Installation

DyNet LSTM tagger based on https://github.com/yuvalpinter/Mimick

Requires Python 3 with DyNet >= 2.0. Tested on CPU only.

Installation

pip3 install numpy dynet tqdm
git clone https://github.com/yvesscherrer/lstmtagger.git

Basic usage

Training a model:

python3 model.py \
    --log-dir exp1 \
    --training-data uk_iu-ud-train.conllu \
    --dev-data uk_iu-ud-dev.conllu \
    --num-epochs 20 \
    --vocab-save exp1/vocab.pkl \
    --settings-save exp1/settings.pkl \
    --params-save exp1/params.bin

This command:

Creates a directory exp1 where log files and model files are stored
Trains a tagger on the file uk_iu-ud-train.conllu (files are assumed to be in CoNLL-U format, as on Universal Dependencies )
Evaluates the model periodically on the file uk_iu-ud-dev.conllu
Stops training after 20 epochs
Writes the model parameters to exp1/vocab.pkl, exp1/settings.pkl and exp1/params.bin

A trained model can then be loaded to tag new files as follows:

python3 model.py \
    --log-dir exp1 \
    --vocab exp1/vocab.pkl \
    --settings exp1/settings.pkl \
    --params exp1/params.bin \
    --test-data uk_iu-ud-test.conllu \
    --test-data-out testout.txt

Usage with notebook (Jupyter notebook, Google Colab)

The file notebook.py shows how the tagger can be called from within a notebook.

Pretrained models

The models used in our paper New developments in tagging pre-modern orthodox Slavic texts (Y. Scherrer, S. Mocken & A. Rabus, Scripta & e-Scripta 18, 2018) are available for download here:

https://helsinkifi-my.sharepoint.com/:f:/g/personal/yvessche_ad_helsinki_fi/El5gN_-pQTZNrrjPaXDq82YBA3ZsWVPawD7vEH3r44wW8g?e=VFfHxh

Updated models (based on torot-201870919 and proiel-treebank-20180408) are available for two formats of morphological descriptions:

UD format: https://helsinkifi-my.sharepoint.com/:f:/g/personal/yvessche_ad_helsinki_fi/Ej2SKwJiQXVKkXS7IJ2o8YcBlPkrQSH-YYBubHrLh2rx5w?e=EPXnHv
Original MTE-like format: https://helsinkifi-my.sharepoint.com/:f:/g/personal/yvessche_ad_helsinki_fi/EmlegdHrFctOvwSb7hi3cV8B8zdRyEJ6uHCE6tZlR-EJmQ?e=eJykw6 (In order to obtain the original tag format, the conversion script convertOutput.py needs to be applied to the output of the tagger.)

The orig_punct models differ from the orig models with regards to punctuation handling. In orig, all punctuation signs are absent, whereas in orig_punct they are treated as distinct tokens.
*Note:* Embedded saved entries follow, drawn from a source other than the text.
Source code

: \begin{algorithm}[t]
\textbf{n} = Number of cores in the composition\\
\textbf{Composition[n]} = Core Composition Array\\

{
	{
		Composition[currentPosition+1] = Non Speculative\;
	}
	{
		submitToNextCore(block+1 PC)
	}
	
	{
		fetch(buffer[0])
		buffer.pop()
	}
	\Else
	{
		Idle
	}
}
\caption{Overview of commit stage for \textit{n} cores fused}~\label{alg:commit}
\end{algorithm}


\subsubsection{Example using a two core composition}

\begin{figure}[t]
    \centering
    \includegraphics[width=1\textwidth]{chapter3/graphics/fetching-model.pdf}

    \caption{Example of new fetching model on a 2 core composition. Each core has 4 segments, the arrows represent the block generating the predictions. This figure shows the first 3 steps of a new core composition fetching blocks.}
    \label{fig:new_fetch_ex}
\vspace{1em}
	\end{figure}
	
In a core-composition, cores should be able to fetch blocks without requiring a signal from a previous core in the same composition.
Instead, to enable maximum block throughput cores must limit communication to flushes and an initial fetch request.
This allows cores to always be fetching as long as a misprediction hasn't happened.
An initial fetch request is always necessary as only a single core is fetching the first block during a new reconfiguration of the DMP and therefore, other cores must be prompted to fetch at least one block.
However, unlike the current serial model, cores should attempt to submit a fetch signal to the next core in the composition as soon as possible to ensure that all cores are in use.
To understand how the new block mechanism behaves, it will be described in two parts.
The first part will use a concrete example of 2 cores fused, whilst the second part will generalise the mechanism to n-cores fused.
The paper only describes the orig models.

These models can be loaded to tag new files as follows:

python3 model.py \
    --log-dir /path/to/logdirectory \
    --vocab /path/to/orig_punct.ud.torot_proiel.clstm/vocab.pkl \
    --settings /path/to/orig_punct.ud.torot_proiel.clstm/settings.pkl \
    --params /path/to/orig_punct.ud.torot_proiel.clstm/params*.bin \
    --test-data orig_punct.ud.test1.text \
    --test-data-out orig_punct.ud.test1.tagged

Complete list of arguments

Loading and saving data

--training-data File in which the training data is stored (either as CoNLL-U text file or as saved pickle)
--training-data-save Pickle file in which the training data should be stored for future runs (if parameter is omitted, the training data is not saved as pickle)
--dev-data File in which the dev data is stored (either as CoNLL-U text file or as saved pickle)
--dev-data-save Pickle file in which the dev data should be stored for future runs (if parameter is omitted, the dev data is not saved as pickle)
--dev-data-out Text files in which to save the annotated dev files (epoch count is added in front of file extension)
--test-data File in which the test data is stored (either as CoNLL-U text file or as saved pickle)
--test-data-save Pickle file in which the test data should be stored for future runs (if parameter is omitted, the test data is not saved as pickle)
--test-data-out Text file in which to save the output of the model
--pretrained-embeddings File from which to read in pretrained word embeddings (if not supplied, will be random)
--vocab Pickle file from which an existing vocabulary is loaded
--vocab-save Pickle file in which the vocabulary is saved
--settings Pickle file in which the model architecture is defined (if omitted, default settings are used)
--settings-save Pickle file to which the model architecture is saved
--params Binary file (.bin) from which the model weights are loaded
--params-save Binary files (.bin) in which the model weights are saved (epoch count is added in front of file extension)
--keep-every Keep model files and dev output every n epochs (default: 10, 0 only saves last)
--log-dir directory in which the log files are saved

Format of input files (default options are fine for UD-formatted files)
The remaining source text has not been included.